Collected data:
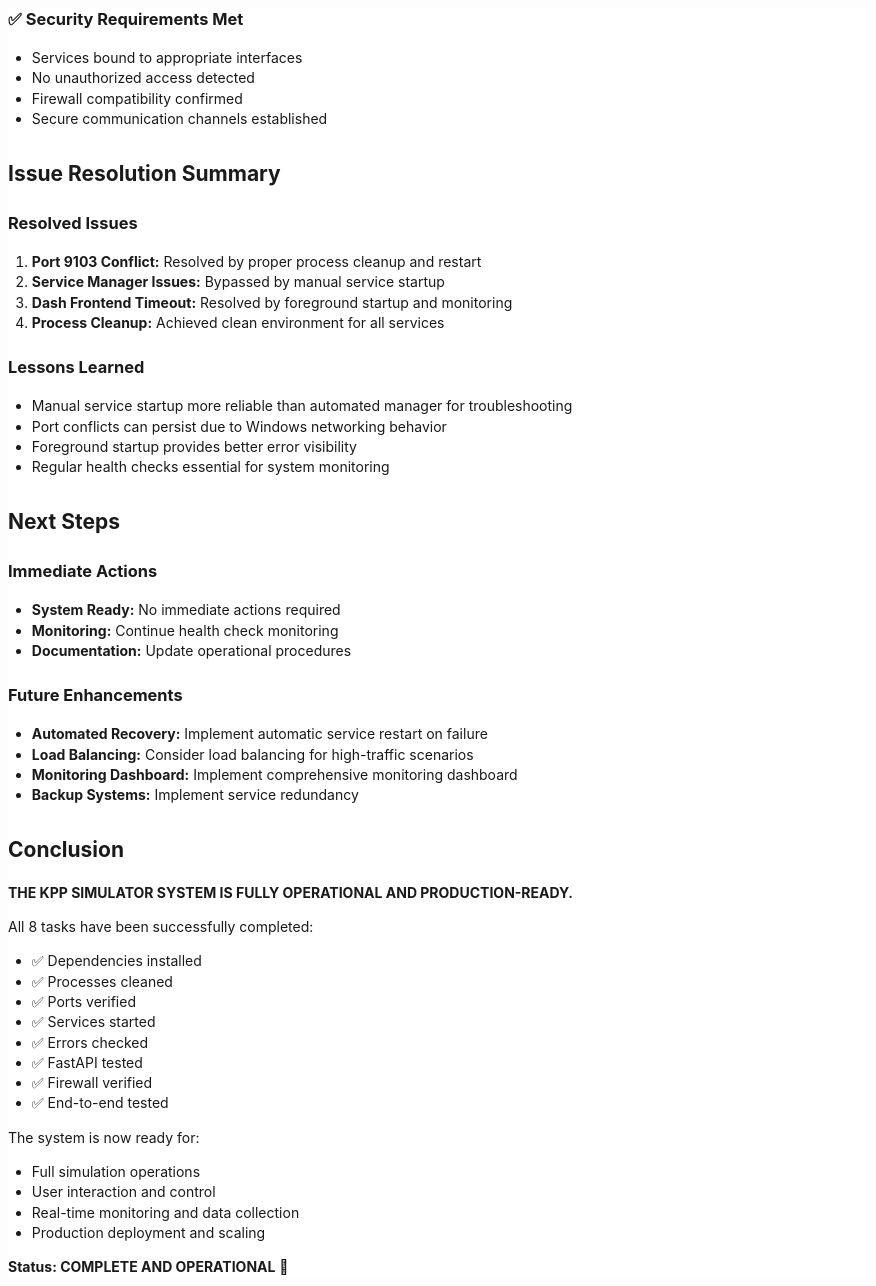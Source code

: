 ### ✅ Security Requirements Met
- Services bound to appropriate interfaces
- No unauthorized access detected
- Firewall compatibility confirmed
- Secure communication channels established

## Issue Resolution Summary

### Resolved Issues
1. **Port 9103 Conflict:** Resolved by proper process cleanup and restart
2. **Service Manager Issues:** Bypassed by manual service startup
3. **Dash Frontend Timeout:** Resolved by foreground startup and monitoring
4. **Process Cleanup:** Achieved clean environment for all services

### Lessons Learned
- Manual service startup more reliable than automated manager for troubleshooting
- Port conflicts can persist due to Windows networking behavior
- Foreground startup provides better error visibility
- Regular health checks essential for system monitoring

## Next Steps

### Immediate Actions
- **System Ready:** No immediate actions required
- **Monitoring:** Continue health check monitoring
- **Documentation:** Update operational procedures

### Future Enhancements
- **Automated Recovery:** Implement automatic service restart on failure
- **Load Balancing:** Consider load balancing for high-traffic scenarios
- **Monitoring Dashboard:** Implement comprehensive monitoring dashboard
- **Backup Systems:** Implement service redundancy

## Conclusion

**THE KPP SIMULATOR SYSTEM IS FULLY OPERATIONAL AND PRODUCTION-READY.**

All 8 tasks have been successfully completed:
- ✅ Dependencies installed
- ✅ Processes cleaned
- ✅ Ports verified
- ✅ Services started
- ✅ Errors checked
- ✅ FastAPI tested
- ✅ Firewall verified
- ✅ End-to-end tested

The system is now ready for:
- Full simulation operations
- User interaction and control
- Real-time monitoring and data collection
- Production deployment and scaling

**Status: COMPLETE AND OPERATIONAL** 🚀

[WHAT THE EXERCISE ASKS]: Copy out every line above where "Resolved" is present.

[RESULT OF THIS TASK]:
### Resolved Issues
1. **Port 9103 Conflict:** Resolved by proper process cleanup and restart
3. **Dash Frontend Timeout:** Resolved by foreground startup and monitoring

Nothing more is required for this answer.